Antibodies are defence molecules in our body, produced by specialized immune cells known as B lymphocytes or B-cells. Their normal function is to protect us from infections. When used as therapeutics, antibodies can target specifically selected disease proteins, enabling us to fight illnesses that our bodies would not normally produce antibodies against, e.g., cancer.

Antibodies are proteins that have a characteristic Y-shaped structure. Each B-cell generated by the immune system produces antibodies with a specific and unique target binding section, resulting in a huge diversity of target binding specificity. This ensures that almost any antigen that enters the body will be recognised by an antibody. B lymphocytes can be immortalized, resulting in cell lines producing monoclonal antibodies with a defined binding specificity.

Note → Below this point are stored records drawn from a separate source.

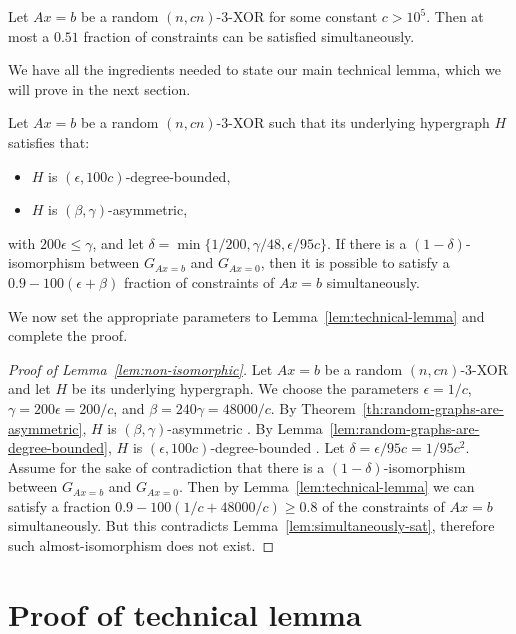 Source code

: \documentclass[a4paper,twoside,justified]{tufte-handout}
\newcommand{\Glin}[1]{G_{Ax=#1}}
\begin{document}
\begin{lemma}
  \label{lem:simultaneously-sat}
  Let $Ax=b$ be a random $(n,cn)$-3-XOR for some constant $c > 10^5$. Then \whp at most a $0.51$ fraction of constraints can be satisfied simultaneously.
\end{lemma}

We have all the ingredients needed to state our main technical lemma, which we will prove in the next section.

\begin{lemma}
  \label{lem:technical-lemma}
  Let $Ax=b$ be a random $(n,cn)$-3-XOR such that its underlying hypergraph $H$ satisfies that:
  \begin{itemize}
  \item $H$ is $(\epsilon, 100c)$-degree-bounded,
  \item $H$ is $(\beta, \gamma)$-asymmetric,
  \end{itemize}
  with $200 \epsilon \leq \gamma$, and let $\delta = \min\{1/200, \gamma/48, \epsilon / 95c\}$. If there is a $(1-\delta)$-isomorphism between $\Glin{b}$ and $\Glin{0}$, then it is possible to satisfy a $0.9 - 100(\epsilon + \beta)$ fraction of constraints of $Ax=b$ simultaneously.
\end{lemma}

We now set the appropriate parameters to Lemma~\ref{lem:technical-lemma} and complete the proof.

\begin{proof}[Proof of Lemma~\ref{lem:non-isomorphic}]
  Let $Ax=b$ be a random $(n,cn)$-3-XOR and let $H$ be its underlying hypergraph. We choose the parameters $\epsilon = 1/c$, $\gamma = 200\epsilon = 200/c$, and $\beta = 240 \gamma = 48000/c$. By Theorem~\ref{th:random-graphs-are-asymmetric}, $H$ is $(\beta,\gamma)$-asymmetric \whp. By Lemma~\ref{lem:random-graphs-are-degree-bounded}, $H$ is $(\epsilon,100c)$-degree-bounded \whp. Let $\delta = \epsilon / 95c = 1/95c^2$. Assume for the sake of contradiction that there is a $(1-\delta)$-isomorphism between $\Glin{b}$ and $\Glin{0}$. Then by Lemma~\ref{lem:technical-lemma} we can satisfy a fraction $0.9-100(1/c+48000/c) \geq 0.8$ of the constraints of $Ax=b$ simultaneously. But this contradicts Lemma~\ref{lem:simultaneously-sat}, therefore such almost-isomorphism does not exist.
\end{proof}

\section{Proof of technical lemma}
\end{document}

Therapeutic antibodies overview

Antibodies are the body’s own defence molecules against viruses and bacterial infections. Medicine has, for a long time, sought methods for the selection, development and production of antibodies in order to use them as therapeutic drugs.

A major obstacle was that antibodies developed in laboratory animals, like mice and rats, (known as xenogenic antibodies) cannot be used for the treatment of human diseases, because they are recognized by the human immune system as foreign, causing an unwanted immune response and making the therapeutic antibody ineffective.

The first generation of therapeutic antibodies were chimeric antibodies containing only the antigen binding domains (shown here in red) from non-human origin. However, these antibodies may still cause unwanted immunogenic reactions, as the non-humanized portions are recognized as foreign.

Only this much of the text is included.